University Park, IL,
17:08 PM

Conversations with Leaders: Elizabeth "Betsy" Joseph

Elizabeth “Betsy” Joseph, director of Auxiliary Services & University Housing, is wrapping up her 40-year career in higher education, the last six of which have been at Governors State University (GSU).

She recently took a break from the hectic year-end crunch to reflect on her team’s ground-breaking work to create a GSU’s first-ever residential housing program, meal plan, and ID program for the university.

Joseph brought to the task more than 35 years of experience in student housing at schools as large as Kent State University, where 6,000 students live in 25 campus residence halls. By comparison, GSU has one residence hall, Prairie Place, for 300 students.

The long-term goal, in 2011, was to have 1,200 students living in four residential buildings supported by a revamped full-scale state-of-the art dining facility. Those plans have been delayed by the two-year budget crisis.

Though the vision has not fully materialized yet, what Joseph and her team of nine has created in Prairie Place inspires her. “For me, that building truly represents the diversity of who our student body is, and I think that’s something special.’’
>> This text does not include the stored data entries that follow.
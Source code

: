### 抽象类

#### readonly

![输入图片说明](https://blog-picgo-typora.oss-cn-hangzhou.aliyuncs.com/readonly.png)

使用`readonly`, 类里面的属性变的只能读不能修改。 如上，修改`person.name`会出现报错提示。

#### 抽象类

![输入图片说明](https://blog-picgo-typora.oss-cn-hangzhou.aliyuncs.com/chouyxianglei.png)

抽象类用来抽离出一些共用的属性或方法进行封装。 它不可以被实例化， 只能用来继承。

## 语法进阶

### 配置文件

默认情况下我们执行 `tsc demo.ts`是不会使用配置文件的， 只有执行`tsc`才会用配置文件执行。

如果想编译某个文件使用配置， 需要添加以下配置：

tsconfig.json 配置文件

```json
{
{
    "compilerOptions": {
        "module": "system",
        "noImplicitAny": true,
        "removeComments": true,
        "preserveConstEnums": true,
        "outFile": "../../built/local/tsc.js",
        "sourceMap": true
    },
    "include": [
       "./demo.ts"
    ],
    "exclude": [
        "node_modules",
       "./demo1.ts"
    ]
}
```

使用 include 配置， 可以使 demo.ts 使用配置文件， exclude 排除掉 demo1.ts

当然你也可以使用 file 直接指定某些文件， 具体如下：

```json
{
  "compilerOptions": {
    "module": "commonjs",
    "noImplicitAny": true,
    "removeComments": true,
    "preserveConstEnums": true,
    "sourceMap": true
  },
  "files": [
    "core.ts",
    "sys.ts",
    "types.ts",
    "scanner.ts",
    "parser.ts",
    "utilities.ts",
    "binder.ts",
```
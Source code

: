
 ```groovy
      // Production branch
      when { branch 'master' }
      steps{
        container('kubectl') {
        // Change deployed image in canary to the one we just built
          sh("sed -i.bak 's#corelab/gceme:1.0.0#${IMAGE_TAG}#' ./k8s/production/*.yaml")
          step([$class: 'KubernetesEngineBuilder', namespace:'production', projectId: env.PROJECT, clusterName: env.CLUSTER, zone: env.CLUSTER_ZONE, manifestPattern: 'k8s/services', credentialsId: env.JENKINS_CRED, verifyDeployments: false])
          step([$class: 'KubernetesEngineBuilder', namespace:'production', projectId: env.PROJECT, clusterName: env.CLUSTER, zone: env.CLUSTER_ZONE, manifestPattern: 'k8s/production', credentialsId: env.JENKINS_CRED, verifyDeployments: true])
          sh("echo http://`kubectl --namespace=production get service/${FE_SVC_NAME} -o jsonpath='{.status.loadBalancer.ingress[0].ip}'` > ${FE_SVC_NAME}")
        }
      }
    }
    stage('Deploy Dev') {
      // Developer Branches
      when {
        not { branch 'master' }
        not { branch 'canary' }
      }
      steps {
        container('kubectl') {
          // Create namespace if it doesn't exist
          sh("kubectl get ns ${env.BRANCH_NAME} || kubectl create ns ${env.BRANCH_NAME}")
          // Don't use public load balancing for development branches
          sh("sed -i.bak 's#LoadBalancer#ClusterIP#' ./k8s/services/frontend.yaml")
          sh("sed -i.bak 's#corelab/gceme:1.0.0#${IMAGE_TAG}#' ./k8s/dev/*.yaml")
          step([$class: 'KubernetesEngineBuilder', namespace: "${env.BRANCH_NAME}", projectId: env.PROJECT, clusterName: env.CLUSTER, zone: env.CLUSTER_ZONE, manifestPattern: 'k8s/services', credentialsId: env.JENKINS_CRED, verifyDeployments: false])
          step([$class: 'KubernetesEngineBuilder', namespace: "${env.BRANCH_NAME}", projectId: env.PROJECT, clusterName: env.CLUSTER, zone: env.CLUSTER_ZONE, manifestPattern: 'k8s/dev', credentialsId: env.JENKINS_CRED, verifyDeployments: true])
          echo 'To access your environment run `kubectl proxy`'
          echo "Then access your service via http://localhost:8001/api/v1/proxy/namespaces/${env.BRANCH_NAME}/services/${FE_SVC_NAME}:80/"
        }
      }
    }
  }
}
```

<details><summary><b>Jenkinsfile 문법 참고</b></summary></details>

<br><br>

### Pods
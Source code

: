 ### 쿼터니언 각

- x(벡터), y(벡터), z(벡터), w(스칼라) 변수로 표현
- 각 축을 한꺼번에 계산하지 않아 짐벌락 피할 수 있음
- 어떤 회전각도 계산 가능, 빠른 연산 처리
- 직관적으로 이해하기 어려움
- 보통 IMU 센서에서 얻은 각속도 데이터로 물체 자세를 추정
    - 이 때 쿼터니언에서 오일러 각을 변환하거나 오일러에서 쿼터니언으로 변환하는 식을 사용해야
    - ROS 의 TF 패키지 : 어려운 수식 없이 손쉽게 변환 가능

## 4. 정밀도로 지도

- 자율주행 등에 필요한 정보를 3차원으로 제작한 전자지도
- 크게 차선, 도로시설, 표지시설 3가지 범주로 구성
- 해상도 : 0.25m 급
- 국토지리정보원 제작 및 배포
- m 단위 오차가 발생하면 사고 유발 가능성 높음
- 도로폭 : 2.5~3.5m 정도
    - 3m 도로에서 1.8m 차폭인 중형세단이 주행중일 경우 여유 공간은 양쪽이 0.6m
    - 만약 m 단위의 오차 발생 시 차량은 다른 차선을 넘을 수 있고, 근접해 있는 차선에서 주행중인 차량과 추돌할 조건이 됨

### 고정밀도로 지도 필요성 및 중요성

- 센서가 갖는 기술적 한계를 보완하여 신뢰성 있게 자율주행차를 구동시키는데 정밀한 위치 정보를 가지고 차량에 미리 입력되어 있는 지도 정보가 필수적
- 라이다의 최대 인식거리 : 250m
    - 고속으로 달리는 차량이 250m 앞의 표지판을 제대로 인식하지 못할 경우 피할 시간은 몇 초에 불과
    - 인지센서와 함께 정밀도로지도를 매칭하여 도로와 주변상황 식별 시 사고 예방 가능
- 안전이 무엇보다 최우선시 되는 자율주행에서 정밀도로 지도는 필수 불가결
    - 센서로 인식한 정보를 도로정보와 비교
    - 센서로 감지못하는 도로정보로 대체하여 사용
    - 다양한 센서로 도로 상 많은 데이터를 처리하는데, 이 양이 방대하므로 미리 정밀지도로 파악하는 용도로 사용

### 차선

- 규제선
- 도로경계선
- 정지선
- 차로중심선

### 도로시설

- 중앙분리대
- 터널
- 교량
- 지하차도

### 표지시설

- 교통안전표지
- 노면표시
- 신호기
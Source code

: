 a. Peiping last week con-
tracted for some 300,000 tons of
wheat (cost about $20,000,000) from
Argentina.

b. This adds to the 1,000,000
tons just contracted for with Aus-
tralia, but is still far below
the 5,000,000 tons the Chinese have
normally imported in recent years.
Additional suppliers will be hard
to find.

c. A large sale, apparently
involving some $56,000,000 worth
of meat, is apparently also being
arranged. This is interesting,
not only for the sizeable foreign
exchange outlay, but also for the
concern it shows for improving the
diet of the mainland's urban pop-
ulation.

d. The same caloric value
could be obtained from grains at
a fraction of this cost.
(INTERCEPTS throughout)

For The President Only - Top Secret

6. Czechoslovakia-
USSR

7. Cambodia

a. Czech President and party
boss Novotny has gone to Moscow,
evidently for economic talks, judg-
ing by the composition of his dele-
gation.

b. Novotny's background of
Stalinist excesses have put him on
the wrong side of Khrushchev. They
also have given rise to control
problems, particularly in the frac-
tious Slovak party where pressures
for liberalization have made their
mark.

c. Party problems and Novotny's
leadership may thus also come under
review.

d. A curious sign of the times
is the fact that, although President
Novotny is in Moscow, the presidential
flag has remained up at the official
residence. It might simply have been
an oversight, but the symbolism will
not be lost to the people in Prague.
Formerly an upper division institution that primarily enrolled students whose average age was 33 and who attended school part time in the evening, GSU was undergoing a transformation to bring in 17 and 18 year olds who would live on campus. 

It was  a critical shift that required extensive experience to pull off. Joseph had led robust housing programs on three campuses from Virginia to Pennsylvania to Ohio and was excited to bring 30-plus years of experience and industry knowledge of best practices to bear as she designed Prairie Place and the auxiliary programs in her areas of responsibility, which also include the book store, myONECARD, and Campus Dining (GSU Café and Prairie Place Convenience Store).

What resulted is a unique facility housing intergenerational, international, and interdisciplinary interests under one roof. Where most institutions group students by academic year, major, or even lifestyle, Prairie Place residents co-exist in one three-story building.

The hall offers two- and four-bedroom fully furnished apartments, as well as suites, and a robust array of activities to engage students. A living and learning community, Prairie Place also offers student residents access to full-time onsite faculty members as part of the  Faculty-in-Residence program that integrates learning inside and outside of the classroom. "The program provides students with an opportunity to get to know a faculty member who can serve as a resource person and assist with issues the students might have."

Having faculty in the residence hall around-the-clock is central to the larger vision of successful students, Joseph, said, pointing to research that shows students who live on campus are more likely to graduate. “It gives students an opportunity to become more self-reliant and independent.”

Because Prairie Place is the only residence hall on the campus, it meant students had to be grouped somehow by age. The older students are on the top floor where it’s quieter and the younger students are on the first two floors.

Still, there have been challenges.

There were the expected personality clashes between roommates living away from home for the first time, and flare-ups as students learn what it means to live in a residential community. “That was all normal,’’ said the unflappable Joseph.

What Joseph was not expecting was the effect of her older residents– one student was in her 50s – on traditional younger students. “There were complaints about the freshmen being loud and rambunctious, which we anticipated, but having the older students there actually brought a calming influence.”

Each passing year, the growing pains have lessened as Joseph’s team has tweaked policies and programs to meet residents where they are. And, the students have also learned to live and work together.

“One of things I learned was if I was going to be successful at GSU, I couldn’t just take a program that I created somewhere else and expect it to work here without tweaking it to meet the needs of the GSU community.”

Flexibility was the key.

Joseph had to bend more on the terms of housing contracts and student disciplinary matters – both of which were non-negotiable in other universities. Instead of removing one young woman from the hall for disciplinary infractions, Joseph found herself mentoring the student.

Even with six fully engaged resident assistants, Joseph still personally emails, texts, and calls students with reminders about deadlines, academic support, and personal issues.

“Like everyone else here, I do what it takes for students to succeed, and I’m excited that I have helped create a campus culture where we give GSU students every opportunity to graduate, and that includes living on campus.”

As she prepares to retire in May, Joseph said she is proud to have been part of a community that looks at each individual’s circumstances. She thinks back to the one troubled student who she worked with as a freshman in Prairie Place. “I was really worried about her. She had so many challenges here and at home, but she is graduating next month. It's a real GSU success story.”